Code Monkey home page Code Monkey logo

bandcamp-analytics's Introduction

Data Engineering Zoomcamp Capstone Project

This project leverages Component's dataset containing Bandcamp transactions from September 9, 2020 to October 2, 2020, to gain insights into sales and evaluate the effectiveness of Bandcamp's business model. The insights obtained from this project are similar to those presented in Component's report, The Chaos Bazaar. While the Component's report might provides better insights than this project, the project owner undertakes it to hone their data engineering skills, including pipeline orchestration, DBT ELT, terraform, and other related techniques.

Now that are explained, I would also like to express my appreciation to DataTalks.Club for providing me with the opportunity to learn data engineering in a structured and effective way, as well as for offering various chances to practice and improve my skills. Thanks to their resources and support, I have been able to learn and test my abilities in docker, pipeline orchestration, apache spark for batch processing, DBT for ELT, kafka for stream processing, and related techniques.

Technology Stacks

Dashboard

Technical Summary

Bird's eye view of the project

All Flow

DBT Flow

DBT Flow

Schema of final Fact Table used for visualization

  • _id: Unique identifier combining the sale's URL and UTC timestamp
  • transaction_date: Transaction datetime
  • url: The path to the item on Bandcamp
  • artist_name: Name of the artist
  • album_title: Title of the album, if applicable
  • item_type: Denotes the type of object transacted whether if its an physical album, digital album, or digital track
  • slug_type: Denotes the type of object transacted whether if its n album, track, or merch
  • country: Country of the buyer
  • item_price: Item price set by the seller in seller's currency
  • amount_paid: Amount of money paid in seller's currency
  • currency: Currency used by the seller
  • item_price_usd: Item price converted to dollar
  • amount_paid_usd: Amount paid converted to dollar
  • amount_overpaid_usd: Amount voluntarily paid by the buyer in dollar
  • paid_to_price_ratio: Ratio of amount paid to item price

Running

To ensure that the project runs smoothly, you should have the following prerequisites in place:

  • A GCP Account
  • A GCP Service Account file with owner rights.

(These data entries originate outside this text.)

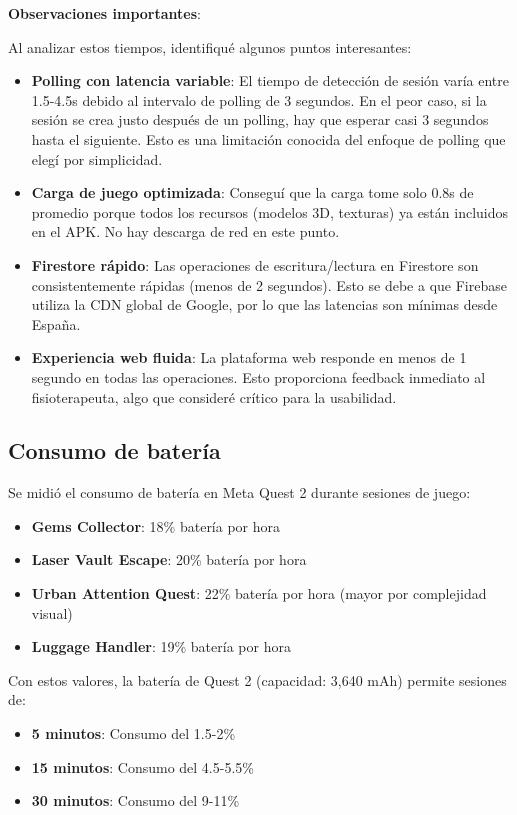 \textbf{Observaciones importantes}:

Al analizar estos tiempos, identifiqué algunos puntos interesantes:

\begin{itemize}
    \item \textbf{Polling con latencia variable}: El tiempo de detección de sesión varía entre 1.5-4.5s debido al intervalo de polling de 3 segundos. En el peor caso, si la sesión se crea justo después de un polling, hay que esperar casi 3 segundos hasta el siguiente. Esto es una limitación conocida del enfoque de polling que elegí por simplicidad.
    
    \item \textbf{Carga de juego optimizada}: Conseguí que la carga tome solo 0.8s de promedio porque todos los recursos (modelos 3D, texturas) ya están incluidos en el APK. No hay descarga de red en este punto.
    
    \item \textbf{Firestore rápido}: Las operaciones de escritura/lectura en Firestore son consistentemente rápidas (menos de 2 segundos). Esto se debe a que Firebase utiliza la CDN global de Google, por lo que las latencias son mínimas desde España.
    
    \item \textbf{Experiencia web fluida}: La plataforma web responde en menos de 1 segundo en todas las operaciones. Esto proporciona feedback inmediato al fisioterapeuta, algo que consideré crítico para la usabilidad.
\end{itemize}

\subsection{Consumo de batería}

Se midió el consumo de batería en Meta Quest 2 durante sesiones de juego:

\begin{itemize}
    \item \textbf{Gems Collector}: 18\% batería por hora
    \item \textbf{Laser Vault Escape}: 20\% batería por hora
    \item \textbf{Urban Attention Quest}: 22\% batería por hora (mayor por complejidad visual)
    \item \textbf{Luggage Handler}: 19\% batería por hora
\end{itemize}

Con estos valores, la batería de Quest 2 (capacidad: 3,640 mAh) permite sesiones de:
\begin{itemize}
    \item \textbf{5 minutos}: Consumo del 1.5-2\%
    \item \textbf{15 minutos}: Consumo del 4.5-5.5\%
    \item \textbf{30 minutos}: Consumo del 9-11\%
\end{itemize}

To set up the project, perform these steps:

  1. Clone the repository and place the service account file in the config/ folder as .secret.json.
  2. Prepare your GCP infrastructure:
    • You can manually create a GCS bucket and a BQ dataset named bandcamp.
    • Alternatively, you can use Terraform:
      • Navigate to the terraform/ directory using cd.
      • Modify the configuration in terraform/variables.tf.
      • Execute terraform init, then terraform plan, and review the plan. Finally, execute terraform apply.
  3. Set up a virtual environment using either virtualenv or Anaconda. Install all dependencies listed in requirements.txt, and activate the environment.
  4. To use Prefect for orchestration, do the following:
    • Navigate to the orchest/ directory using cd, and install the flows by running pip install -e . in the virtual environment.
    • Create two Prefect blocks in Orion: GCP Credentials that point to the service account file, and Local File System that point to the local data folder where data files are located.
    • Modify the constant variables in flows/web_2_local_2_gcs.py and flows/gcs_2_bq.py as needed.
    • Deploy all flows by running the following commands:
      • prefect deployment build -a flows/web_2_local_2_gcs.py:main --name web_2_gcs
      • prefect deployment build -a flows/gcs_2_bq.py:main --name gcs_2_bq
    • Run a Prefect agent, then execute the web_2_gcs and gcs_2_bq flows in order, either from Prefect Orion or from the command line.
  5. To use DBT for ELT, do the following:
    • Modify ~/.dbt/profiles using the GCP service account file, based on the instructions in the DBT BigQuery Setup section of the documentation.
    • Execute dbt run in the dbt/ directory.
    • To generate documentation, execute dbt docs generate, then dbt docs serve.
  6. To visualize the data using Looker Studio Visualization, follow these steps:
    • Open Looker Studio using the same account where your BigQuery is located.
    • Connect the data and create visualizations.
  7. You're done!

Note for DataTalksClub evaluators

  • The process of which columns are partitioned and clustered can be seen on orchest/flows/gcs_2_bq.py with it's reasoning and explanation

Todo

  • Prefect
    • One script to deploy all flows instead of using CLI.
    • Find a way to to put hard coded constants somewhere else, maybe in prefect blocks.
    • Find a way to utilize DaskTaskRunner with polars for blazingly fast ETL.
  • DBT
    • Proper docs.
    • Add tests.
  • Looker Studio
    • Utilize tables derived from the fact table.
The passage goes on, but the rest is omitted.